I wanted my AI assistant to have a face. Not a chat bubble, not a cartoon avatar — something that feels alive on my desktop.
So I built Cloe Desktop: a transparent, always-on-top window with a photorealistic character whose expressions are chosen autonomously by the AI agent based on conversation context.
Here's what it looks like in action:
The Core Idea
Most "AI companions" are chat windows. Some have static avatars. A few have cartoon animations. But none of them feel like a presence on your screen.
The key insight was: let the AI agent itself decide what expression to show. Not rules, not triggers — actual agent autonomy. When the user says something funny, the agent decides to laugh. When it's working on a task, it decides to show a "working" animation. When the user says goodnight, it decides to blow a kiss.
How It Works
Expression System
The character is rendered as transparent GIFs with clean edges (chroma key removed). Each expression is a short animation loop:
- smile — warm smile
- think — tilts head, looks away
- kiss — blows a kiss
- tease — wink + smirk
- nod — gentle nod of agreement
- laugh — genuine big laugh
- shy — looks away, embarrassed
- clap — applause
- yawn — sleepy yawn (late nights only 😴)
- working — typing on keyboard
- speak — mouth animation synchronized with TTS audio
- blink, wave, shake_head
14 built-in, but here's the interesting part...
She Learns New Expressions
This is what I'm most excited about. You're not limited to the built-in set.
You describe a new expression in plain text:
"a cute Asian girl facing the camera, pouting with puckered lips, pure green background"

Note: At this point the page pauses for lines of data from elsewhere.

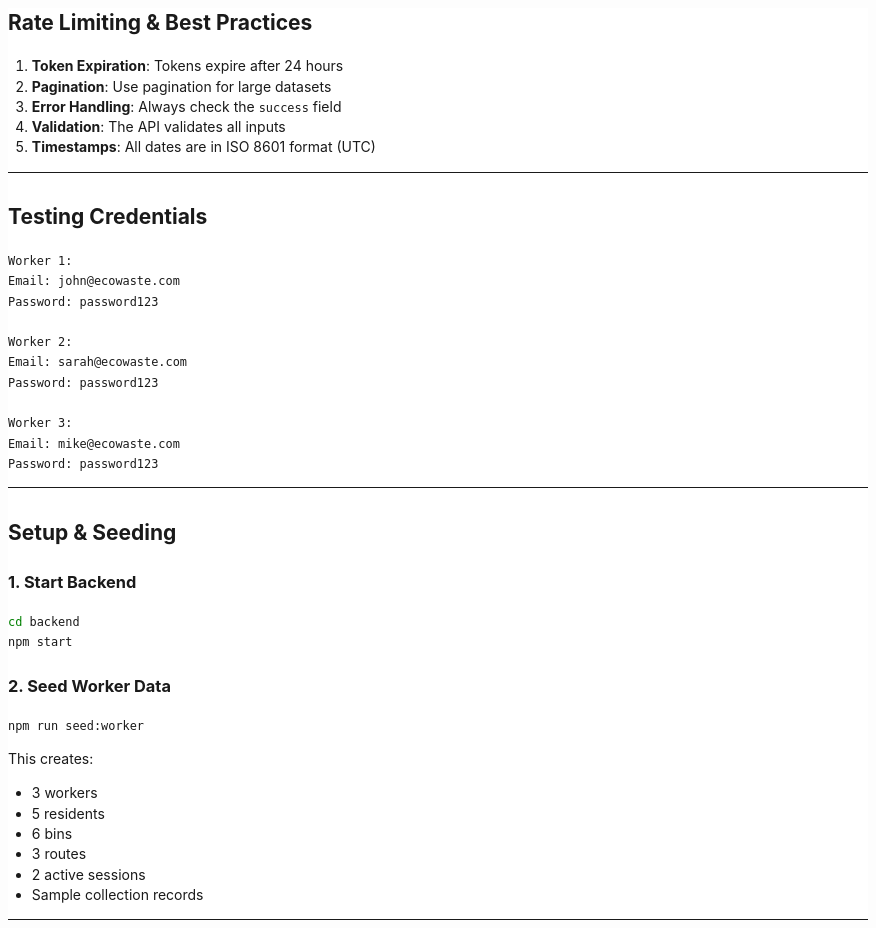 
## Rate Limiting & Best Practices

1. **Token Expiration**: Tokens expire after 24 hours
2. **Pagination**: Use pagination for large datasets
3. **Error Handling**: Always check the `success` field
4. **Validation**: The API validates all inputs
5. **Timestamps**: All dates are in ISO 8601 format (UTC)

---

## Testing Credentials

```
Worker 1:
Email: john@ecowaste.com
Password: password123

Worker 2:
Email: sarah@ecowaste.com
Password: password123

Worker 3:
Email: mike@ecowaste.com
Password: password123
```

---

## Setup & Seeding

### 1. Start Backend
```bash
cd backend
npm start
```

### 2. Seed Worker Data
```bash
npm run seed:worker
```

This creates:
- 3 workers
- 5 residents
- 6 bins
- 3 routes
- 2 active sessions
- Sample collection records

---
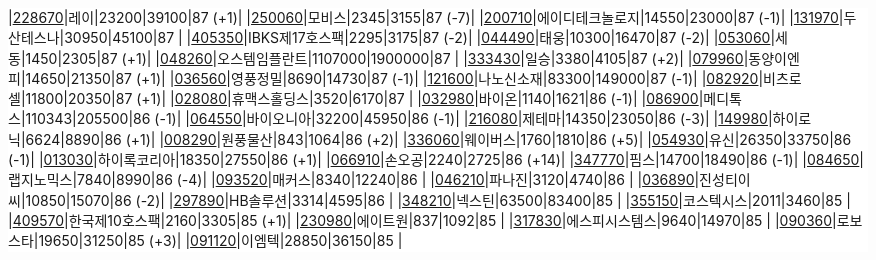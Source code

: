 |[228670](https://finance.daum.net/quotes/A228670)|레이|23200|39100|87 (+1)|
|[250060](https://finance.daum.net/quotes/A250060)|모비스|2345|3155|87 (-7)|
|[200710](https://finance.daum.net/quotes/A200710)|에이디테크놀로지|14550|23000|87 (-1)|
|[131970](https://finance.daum.net/quotes/A131970)|두산테스나|30950|45100|87 |
|[405350](https://finance.daum.net/quotes/A405350)|IBKS제17호스팩|2295|3175|87 (-2)|
|[044490](https://finance.daum.net/quotes/A044490)|태웅|10300|16470|87 (-2)|
|[053060](https://finance.daum.net/quotes/A053060)|세동|1450|2305|87 (+1)|
|[048260](https://finance.daum.net/quotes/A048260)|오스템임플란트|1107000|1900000|87 |
|[333430](https://finance.daum.net/quotes/A333430)|일승|3380|4105|87 (+2)|
|[079960](https://finance.daum.net/quotes/A079960)|동양이엔피|14650|21350|87 (+1)|
|[036560](https://finance.daum.net/quotes/A036560)|영풍정밀|8690|14730|87 (-1)|
|[121600](https://finance.daum.net/quotes/A121600)|나노신소재|83300|149000|87 (-1)|
|[082920](https://finance.daum.net/quotes/A082920)|비츠로셀|11800|20350|87 (+1)|
|[028080](https://finance.daum.net/quotes/A028080)|휴맥스홀딩스|3520|6170|87 |
|[032980](https://finance.daum.net/quotes/A032980)|바이온|1140|1621|86 (-1)|
|[086900](https://finance.daum.net/quotes/A086900)|메디톡스|110343|205500|86 (-1)|
|[064550](https://finance.daum.net/quotes/A064550)|바이오니아|32200|45950|86 (-1)|
|[216080](https://finance.daum.net/quotes/A216080)|제테마|14350|23050|86 (-3)|
|[149980](https://finance.daum.net/quotes/A149980)|하이로닉|6624|8890|86 (+1)|
|[008290](https://finance.daum.net/quotes/A008290)|원풍물산|843|1064|86 (+2)|
|[336060](https://finance.daum.net/quotes/A336060)|웨이버스|1760|1810|86 (+5)|
|[054930](https://finance.daum.net/quotes/A054930)|유신|26350|33750|86 (-1)|
|[013030](https://finance.daum.net/quotes/A013030)|하이록코리아|18350|27550|86 (+1)|
|[066910](https://finance.daum.net/quotes/A066910)|손오공|2240|2725|86 (+14)|
|[347770](https://finance.daum.net/quotes/A347770)|핌스|14700|18490|86 (-1)|
|[084650](https://finance.daum.net/quotes/A084650)|랩지노믹스|7840|8990|86 (-4)|
|[093520](https://finance.daum.net/quotes/A093520)|매커스|8340|12240|86 |
|[046210](https://finance.daum.net/quotes/A046210)|파나진|3120|4740|86 |
|[036890](https://finance.daum.net/quotes/A036890)|진성티이씨|10850|15070|86 (-2)|
|[297890](https://finance.daum.net/quotes/A297890)|HB솔루션|3314|4595|86 |
|[348210](https://finance.daum.net/quotes/A348210)|넥스틴|63500|83400|85 |
|[355150](https://finance.daum.net/quotes/A355150)|코스텍시스|2011|3460|85 |
|[409570](https://finance.daum.net/quotes/A409570)|한국제10호스팩|2160|3305|85 (+1)|
|[230980](https://finance.daum.net/quotes/A230980)|에이트원|837|1092|85 |
|[317830](https://finance.daum.net/quotes/A317830)|에스피시스템스|9640|14970|85 |
|[090360](https://finance.daum.net/quotes/A090360)|로보스타|19650|31250|85 (+3)|
|[091120](https://finance.daum.net/quotes/A091120)|이엠텍|28850|36150|85 |
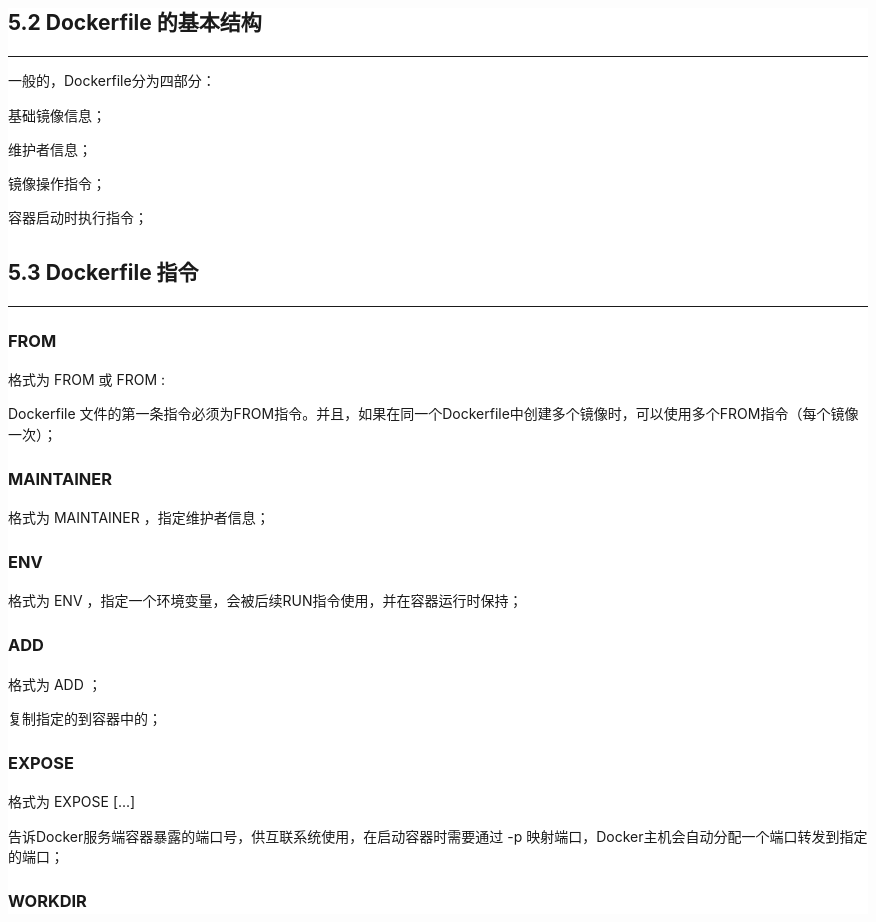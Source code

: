 





## 5.2 Dockerfile 的基本结构

---

一般的，Dockerfile分为四部分：

基础镜像信息；

维护者信息；

镜像操作指令；

容器启动时执行指令；



## 5.3 Dockerfile 指令

---

### FROM

格式为 FROM  <images> 或 FROM <images>:<tag>

Dockerfile 文件的第一条指令必须为FROM指令。并且，如果在同一个Dockerfile中创建多个镜像时，可以使用多个FROM指令（每个镜像一次）；



### MAINTAINER

格式为 MAINTAINER <name>，指定维护者信息；



### ENV

格式为 ENV <key> <value>，指定一个环境变量，会被后续RUN指令使用，并在容器运行时保持；



### ADD

格式为 ADD <src> <dest>；

复制指定的<src>到容器中的<dest>；



### EXPOSE

格式为 EXPOSE <port> [<port>...]

告诉Docker服务端容器暴露的端口号，供互联系统使用，在启动容器时需要通过 -p 映射端口，Docker主机会自动分配一个端口转发到指定的端口；



### WORKDIR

And the AI pipeline does the rest:
- Generate reference — Wan2.7 image-pro creates a character-consistent reference frame
- Generate video — Wan2.7 image-to-video animates the expression
- Process — chroma key removal → transparent GIF with clean edges
- Register — the GIF drops into the animations folder and becomes a new action
No code changes. No restart. The new action is immediately available to the agent.
The generation pipeline is a skill — describe once, generate forever. Over time, your character develops a unique set of expressions that nobody else has.
Agent Integration
The HTTP API is intentionally dead simple:
# Make her smile
curl -s http://localhost:19851/action -d '{"action":"smile"}'
# Make her talk with voice
curl -s http://localhost:19851/action -d '{"action":"speak","audio":"done"}'
# Check she's alive
curl -s http://localhost:19851/status
One endpoint, one JSON field. Any AI agent framework can integrate in minutes.
The agent also mirrors its own lifecycle state:
| Agent Event | What Cloe Does |
|---|---|
| New conversation starts | Waves hello |
| Agent starts processing | Shows "working" animation |
| Agent finishes | Returns to idle |
| Conversation ends | Blows a kiss |
Idle Behavior
When nobody's interacting, she doesn't just freeze. She cycles through idle animations — blinking, smiling, thinking — every 8–15 seconds, never repeating the same one twice in a row. She feels alive even when you're not looking.
The Tech
- Desktop app: Electron transparent frameless window
- Rendering: Double-buffer GIF crossfade for smooth transitions
- Animations: AI-generated transparent GIFs (Wan2.7 I2V + chroma key)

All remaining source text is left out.